I did warn that I’d be taking a look at the Victorians in this blog, and never say I don’t follow up on my warnings. True, the one with the real authority to talk about the Victorian Era is my colleague Linda, but my policy on this blog has always been to talk about things I don’t know and I see no reason to stop now, or to start knowing.
I’m referring of course to EN3020, Romantics and Victorians, the only obligatory module this semester (the Compulsory Dissertation being pretty much whatever you want it to be). With the Romantics out the way the course has moved on to discuss the earlier Victorian icons: Tennyson, Rossetti, Dickens, Eliot. Blarfblarfblarf — what’s that? Equal numbers of men and women? In the Victorian Period? But surely everyone knows the Victorians were just human beards whose malnourished hearts were interested only in sexism, account books, catching consumption, ruthless capitalism, different varieties of pork pie, books with no pictures, huddling by the dying fire, top hats, and the joys of mourning?
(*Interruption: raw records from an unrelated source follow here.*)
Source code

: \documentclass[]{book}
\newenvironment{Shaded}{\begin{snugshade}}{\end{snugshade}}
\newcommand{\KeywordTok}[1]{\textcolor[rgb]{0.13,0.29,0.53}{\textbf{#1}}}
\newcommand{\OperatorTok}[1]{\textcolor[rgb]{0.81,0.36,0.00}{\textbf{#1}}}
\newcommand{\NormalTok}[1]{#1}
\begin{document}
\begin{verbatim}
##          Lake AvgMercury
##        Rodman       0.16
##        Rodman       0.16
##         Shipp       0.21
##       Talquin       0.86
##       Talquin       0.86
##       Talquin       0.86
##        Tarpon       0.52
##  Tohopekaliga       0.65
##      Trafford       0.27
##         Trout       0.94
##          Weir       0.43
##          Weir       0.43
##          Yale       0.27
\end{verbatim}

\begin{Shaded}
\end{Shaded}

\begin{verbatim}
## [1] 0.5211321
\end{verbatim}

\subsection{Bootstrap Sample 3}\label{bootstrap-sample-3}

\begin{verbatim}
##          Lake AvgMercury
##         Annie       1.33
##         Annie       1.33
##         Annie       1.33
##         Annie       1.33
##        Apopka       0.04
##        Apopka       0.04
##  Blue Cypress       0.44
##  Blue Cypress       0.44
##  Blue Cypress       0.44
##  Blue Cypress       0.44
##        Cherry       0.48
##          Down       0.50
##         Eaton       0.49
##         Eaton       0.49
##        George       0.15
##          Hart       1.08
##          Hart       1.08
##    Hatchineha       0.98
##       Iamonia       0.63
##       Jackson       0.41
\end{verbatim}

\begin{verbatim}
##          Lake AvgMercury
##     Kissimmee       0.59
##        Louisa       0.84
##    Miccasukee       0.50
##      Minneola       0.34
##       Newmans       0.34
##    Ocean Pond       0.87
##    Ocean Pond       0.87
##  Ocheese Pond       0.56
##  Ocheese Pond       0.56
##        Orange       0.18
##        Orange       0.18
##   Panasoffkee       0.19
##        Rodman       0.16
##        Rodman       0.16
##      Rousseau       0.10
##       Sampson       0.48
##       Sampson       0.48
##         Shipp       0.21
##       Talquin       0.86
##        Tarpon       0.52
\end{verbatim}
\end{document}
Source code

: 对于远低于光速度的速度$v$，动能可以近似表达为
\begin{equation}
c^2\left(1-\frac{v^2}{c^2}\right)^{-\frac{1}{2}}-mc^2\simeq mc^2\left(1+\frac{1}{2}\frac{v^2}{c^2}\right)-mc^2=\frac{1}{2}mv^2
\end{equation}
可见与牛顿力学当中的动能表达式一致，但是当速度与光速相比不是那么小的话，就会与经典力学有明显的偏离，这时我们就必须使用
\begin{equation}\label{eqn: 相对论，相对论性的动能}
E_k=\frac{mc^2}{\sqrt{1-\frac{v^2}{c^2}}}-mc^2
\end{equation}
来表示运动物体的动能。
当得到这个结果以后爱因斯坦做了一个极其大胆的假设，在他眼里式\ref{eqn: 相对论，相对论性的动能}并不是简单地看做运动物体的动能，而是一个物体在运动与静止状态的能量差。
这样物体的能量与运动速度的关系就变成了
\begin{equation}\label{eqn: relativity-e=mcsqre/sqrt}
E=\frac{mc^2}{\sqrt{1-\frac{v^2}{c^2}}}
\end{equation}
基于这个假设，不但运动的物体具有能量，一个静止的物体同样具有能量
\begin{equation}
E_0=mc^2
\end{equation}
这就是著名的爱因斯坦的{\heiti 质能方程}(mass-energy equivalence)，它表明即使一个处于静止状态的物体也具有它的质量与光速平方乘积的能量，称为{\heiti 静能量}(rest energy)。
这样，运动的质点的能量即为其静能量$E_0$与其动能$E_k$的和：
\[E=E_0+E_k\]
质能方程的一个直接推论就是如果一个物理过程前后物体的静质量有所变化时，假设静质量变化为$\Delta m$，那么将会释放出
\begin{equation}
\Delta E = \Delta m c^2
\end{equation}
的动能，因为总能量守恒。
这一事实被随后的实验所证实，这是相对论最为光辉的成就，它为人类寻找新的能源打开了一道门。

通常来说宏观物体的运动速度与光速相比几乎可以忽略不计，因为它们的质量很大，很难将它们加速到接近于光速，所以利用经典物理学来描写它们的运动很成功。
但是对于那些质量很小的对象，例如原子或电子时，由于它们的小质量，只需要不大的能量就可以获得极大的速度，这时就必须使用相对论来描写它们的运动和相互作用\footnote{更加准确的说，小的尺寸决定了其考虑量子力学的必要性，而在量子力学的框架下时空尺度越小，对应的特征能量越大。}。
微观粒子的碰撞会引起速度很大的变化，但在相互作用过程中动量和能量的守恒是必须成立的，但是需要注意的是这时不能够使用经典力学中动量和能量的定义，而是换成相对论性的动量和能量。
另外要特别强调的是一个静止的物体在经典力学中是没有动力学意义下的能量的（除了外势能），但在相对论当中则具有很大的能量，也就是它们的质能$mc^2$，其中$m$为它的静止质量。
The truth is of course much more complicated. To cut a long story short, many of our stereotypes come from Modernists such as the Bloomsbury Group, who made things up about the Victorians to make themselves look cool and to hide the fact that their books are about as gripping as the Shipping Forecast.* To cut things even shorter, we have our image of the Victorians because it benefits us to simplify things and we find it comforting. EN3020 goes to great lengths to stress the fact that the people who lived during the reign of Queen Victoria were neither uniform nor the period drama extras we rely on so much in our perception of history.
The lectures have in general taken unexpected angles on those texts we all know or know of — Great Expectations, Oliver Twist, Middlemarch — and shown why these familiar names are not all they seem. The themes of the day have ranged from Darwin to homosexuality to the economy to the unbearable lightness of being. Running parallel to the primary lectures is the Neglected Victorians series, which deals with some less-recognisable names. I also attended a rather interesting Victorian Studies Annual Lecture a few weeks ago by veteran biographer Kathryn Hughes called ‘The Mysterious Case of George Eliot’s Right Hand‘. This discussed the wider social implications of how much milking George Eliot got up to (or didn’t).
I suppose it’s hardly shocking that a famous period in history was nothing like the movies, but I think that the Victorians have it hardest in terms of our misconceptions. They’re not entirely unearned — it was a rather grim time to be alive, but then again I’m sure so was the Romantic Period, the Restoration, and the Renaissance — but the most important and difficult thing is to remember that we’re not so great, and if we’ve had an idea the Victorians probably had it too, and wrote it up in a book with small type and no pictures.
* I hold no responsibility for this comment, especially considering the existence of next semester’s Victorian to Modern module.